「中道で戦ったのは失敗」——小西洋之議員が示唆する「第3の道」とは
安倍宏行(Japan In-depth 編集長・ジャーナリスト)
本稿は2本構成の第1回です。2回目は、「憲法と安全保障」を取り上げる予定です。
■本稿のポイント
・衆院選比例得票で自民2103万票に対し中道改革連合は1044万票。合流前の立憲・公明合計1752万票から700万票超が消えた現実を小西議員自身が「失敗だった」と認めた。
・中道改革連合は衆院のみの政党で参院議員は立憲・公明の原籍政党に留まる。地方議員の多くも中道への合流に否定的で、「誰も得しない」状況が続いている。
・小西議員は現在の「合流か合流しないか」という2択に代わる「第3の道」があると示唆した。具体的な内容は次回登場時に明かすとしている。
2026年2月の衆院選で自民党が単独3分の2を超える歴史的大勝を収める一方、立憲民主党と公明党が結成した中道改革連合は公示前の172議席から49議席へと激減した。

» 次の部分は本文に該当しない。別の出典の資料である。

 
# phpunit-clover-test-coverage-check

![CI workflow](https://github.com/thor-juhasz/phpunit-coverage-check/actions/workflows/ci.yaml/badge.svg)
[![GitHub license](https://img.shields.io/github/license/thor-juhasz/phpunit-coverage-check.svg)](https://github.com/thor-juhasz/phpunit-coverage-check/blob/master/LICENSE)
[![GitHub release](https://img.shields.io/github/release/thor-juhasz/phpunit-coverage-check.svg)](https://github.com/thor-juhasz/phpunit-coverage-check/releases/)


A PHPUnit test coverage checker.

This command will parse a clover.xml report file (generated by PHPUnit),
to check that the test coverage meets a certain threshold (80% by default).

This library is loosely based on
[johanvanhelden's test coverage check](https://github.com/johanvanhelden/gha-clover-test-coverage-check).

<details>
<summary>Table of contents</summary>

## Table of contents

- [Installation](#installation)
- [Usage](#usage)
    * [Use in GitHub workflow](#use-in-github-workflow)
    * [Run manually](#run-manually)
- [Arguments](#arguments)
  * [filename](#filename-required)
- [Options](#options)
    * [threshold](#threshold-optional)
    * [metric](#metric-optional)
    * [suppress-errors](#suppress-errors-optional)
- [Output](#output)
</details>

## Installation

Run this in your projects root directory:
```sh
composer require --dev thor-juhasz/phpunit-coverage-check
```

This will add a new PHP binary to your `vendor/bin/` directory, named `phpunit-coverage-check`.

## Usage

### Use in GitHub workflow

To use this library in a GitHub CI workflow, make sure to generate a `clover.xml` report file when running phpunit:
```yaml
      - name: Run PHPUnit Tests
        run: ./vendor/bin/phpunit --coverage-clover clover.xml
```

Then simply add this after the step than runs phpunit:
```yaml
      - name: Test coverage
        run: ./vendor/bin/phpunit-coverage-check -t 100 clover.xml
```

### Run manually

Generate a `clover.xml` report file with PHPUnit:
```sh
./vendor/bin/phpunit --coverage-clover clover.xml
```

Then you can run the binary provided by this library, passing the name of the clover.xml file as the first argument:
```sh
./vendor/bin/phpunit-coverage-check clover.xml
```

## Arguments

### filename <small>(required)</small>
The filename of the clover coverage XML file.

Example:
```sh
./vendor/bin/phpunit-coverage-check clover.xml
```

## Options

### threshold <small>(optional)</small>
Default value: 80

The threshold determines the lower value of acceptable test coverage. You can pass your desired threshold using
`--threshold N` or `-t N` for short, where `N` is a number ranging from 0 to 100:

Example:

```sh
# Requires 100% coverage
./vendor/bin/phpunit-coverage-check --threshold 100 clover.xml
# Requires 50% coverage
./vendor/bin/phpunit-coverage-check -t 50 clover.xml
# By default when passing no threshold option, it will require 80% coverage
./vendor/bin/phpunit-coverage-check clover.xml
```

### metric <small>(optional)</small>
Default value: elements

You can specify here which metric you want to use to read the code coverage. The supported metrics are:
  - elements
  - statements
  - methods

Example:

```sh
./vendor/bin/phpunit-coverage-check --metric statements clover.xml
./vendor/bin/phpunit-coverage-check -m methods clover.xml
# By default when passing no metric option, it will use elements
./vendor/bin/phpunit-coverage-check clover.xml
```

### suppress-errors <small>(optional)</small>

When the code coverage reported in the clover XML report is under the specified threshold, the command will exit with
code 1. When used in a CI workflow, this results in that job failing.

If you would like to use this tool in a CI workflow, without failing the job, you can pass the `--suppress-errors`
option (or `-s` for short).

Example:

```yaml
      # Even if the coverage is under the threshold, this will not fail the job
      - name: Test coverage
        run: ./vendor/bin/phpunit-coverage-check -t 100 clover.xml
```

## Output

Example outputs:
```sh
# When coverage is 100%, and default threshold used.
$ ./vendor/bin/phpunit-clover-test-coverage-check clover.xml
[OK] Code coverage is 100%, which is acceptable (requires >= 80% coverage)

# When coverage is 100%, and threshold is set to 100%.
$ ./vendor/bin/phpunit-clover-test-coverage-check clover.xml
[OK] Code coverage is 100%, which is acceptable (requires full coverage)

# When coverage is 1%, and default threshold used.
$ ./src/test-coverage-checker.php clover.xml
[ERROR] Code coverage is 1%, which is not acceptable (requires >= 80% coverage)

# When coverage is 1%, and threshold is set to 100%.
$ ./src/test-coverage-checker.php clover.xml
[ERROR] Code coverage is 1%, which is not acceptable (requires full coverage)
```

この敗北をどう総括するのか。そして野党はこれからどこへ向かうのか。Japan In-depthチャンネルは4月22日、立憲民主党の小西洋之参議院議員(千葉選挙区、3期)を招き、安倍宏行編集長が聞いた。小西議員は「中道で選挙を戦ったのは失敗だった」と明言し、現在の3党関係に代わる「第3の道」の存在を示唆した。(Japan In-depth編集部)
■「政治は結果。失敗だった」——小西議員が率直に認めた総括
衆院選の比例得票数は自民党が約2103万票だったのに対し、中道改革連合は約1044万票にとどまった。安倍編集長が「合流前の立憲と公明を合計すれば1752万票あったのに、合流後に700万票以上消えた。中道にならなければここまでひどいことにならなかったのではないか」と問うと、小西議員は率直に認めた。
「中道で選挙を行ったことは、結果的に見れば失敗だったという風に思っています。元立憲の議員の衆議院の皆さん21名しか当選してないわけですから、これだけの大敗をしてしまったということは立憲の立場からしても残念ながら大きな失敗。政治は結果だという観点からするとこれは大きな失敗だったんだという風に考えております」
野田佳彦共同代表自身も選挙翌日の記者会見で「大事な人ばっかりだった。その意味では万死に値すると思っている」と述べ、「従来立憲民主に入れてくださった方が大きく離れてしまった」と小西議員は語った。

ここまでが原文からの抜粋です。